「渡辺銀行が倒産」と発言、蔵相失言で議場騒然 

【東京 3月14日】

本日午後、衆議院予算総会の席上、片岡直温大蔵大臣から飛び出した衝撃的な一言が、金融界に激震を走らせている。震災手形処理法案を巡る審議の最中、片岡蔵相は「東京渡辺銀行が本日正午にとうとう倒産いたしました」と明言。政府閣僚が特定の民間銀行の破綻を公式の場で宣告するという異例の事態に、議場は一時騒然となった。

しかし、本紙の取材によれば、片岡蔵相の発言の時点で東京渡辺銀行はまだ営業を継続しており、役員が懸命に決済資金の融通に駆け回っていたことが判明した。蔵相の手元に届けられた不完全な情報が、確認されないまま「倒産」として発表された疑いが強い。
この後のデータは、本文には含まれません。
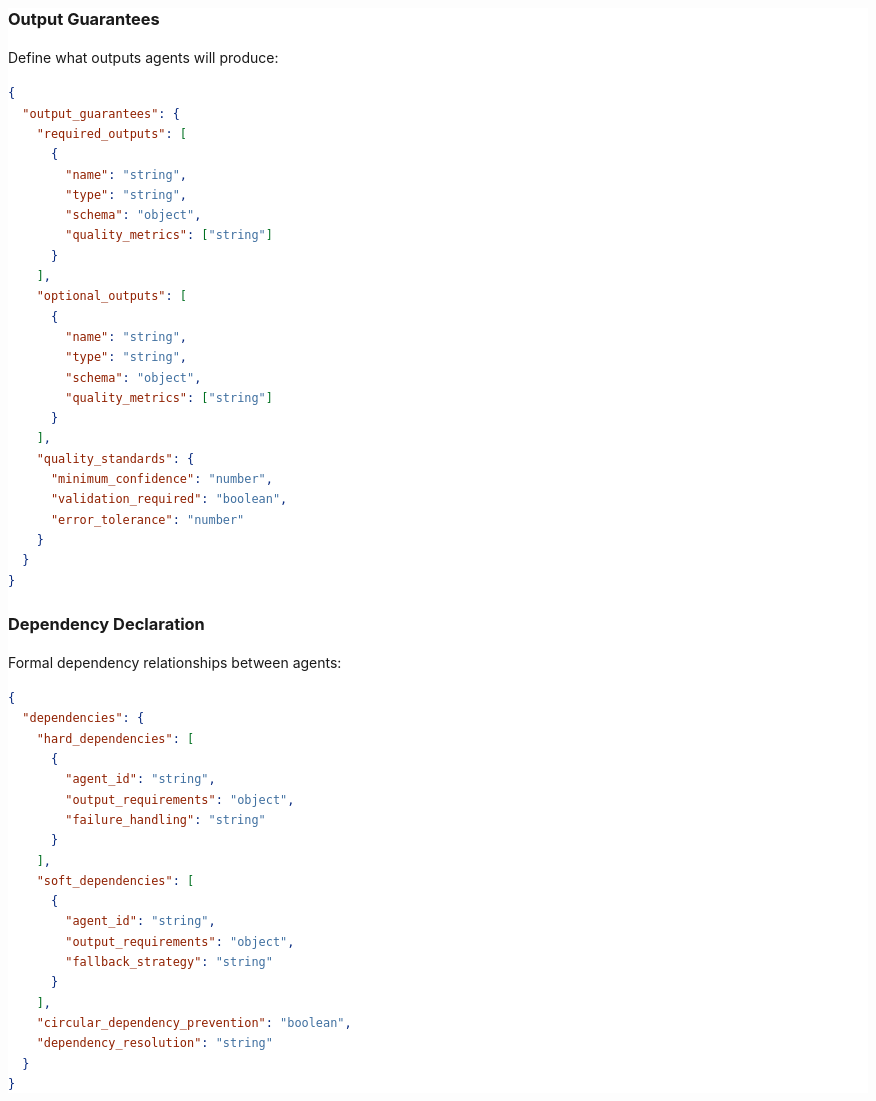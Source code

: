 ### Output Guarantees

Define what outputs agents will produce:

```json
{
  "output_guarantees": {
    "required_outputs": [
      {
        "name": "string",
        "type": "string",
        "schema": "object",
        "quality_metrics": ["string"]
      }
    ],
    "optional_outputs": [
      {
        "name": "string",
        "type": "string",
        "schema": "object",
        "quality_metrics": ["string"]
      }
    ],
    "quality_standards": {
      "minimum_confidence": "number",
      "validation_required": "boolean",
      "error_tolerance": "number"
    }
  }
}
```

### Dependency Declaration

Formal dependency relationships between agents:

```json
{
  "dependencies": {
    "hard_dependencies": [
      {
        "agent_id": "string",
        "output_requirements": "object",
        "failure_handling": "string"
      }
    ],
    "soft_dependencies": [
      {
        "agent_id": "string",
        "output_requirements": "object",
        "fallback_strategy": "string"
      }
    ],
    "circular_dependency_prevention": "boolean",
    "dependency_resolution": "string"
  }
}
```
問題は、この失言がもたらす波及効果である。すでに夕刻から東京周辺の各銀行には不安を抱いた預金者が集まり始めており、明日以降、大規模な取り付け騒ぎに発展する恐れがある。震災以来、不透明な経営が続いていた金融界において、政府への不信感が爆発すれば、経済全体が立ち行かなくなる「恐慌」の再来も否定できない。

野党側は「蔵相の不用意な発言が、健全な銀行をも死に追いやるものだ」と厳しく追及しているが、放たれた言葉を回収することは不可能である。明日15日の銀行窓口が開くとき、日本はかつてない経済的混乱の朝を迎えることになるかもしれない。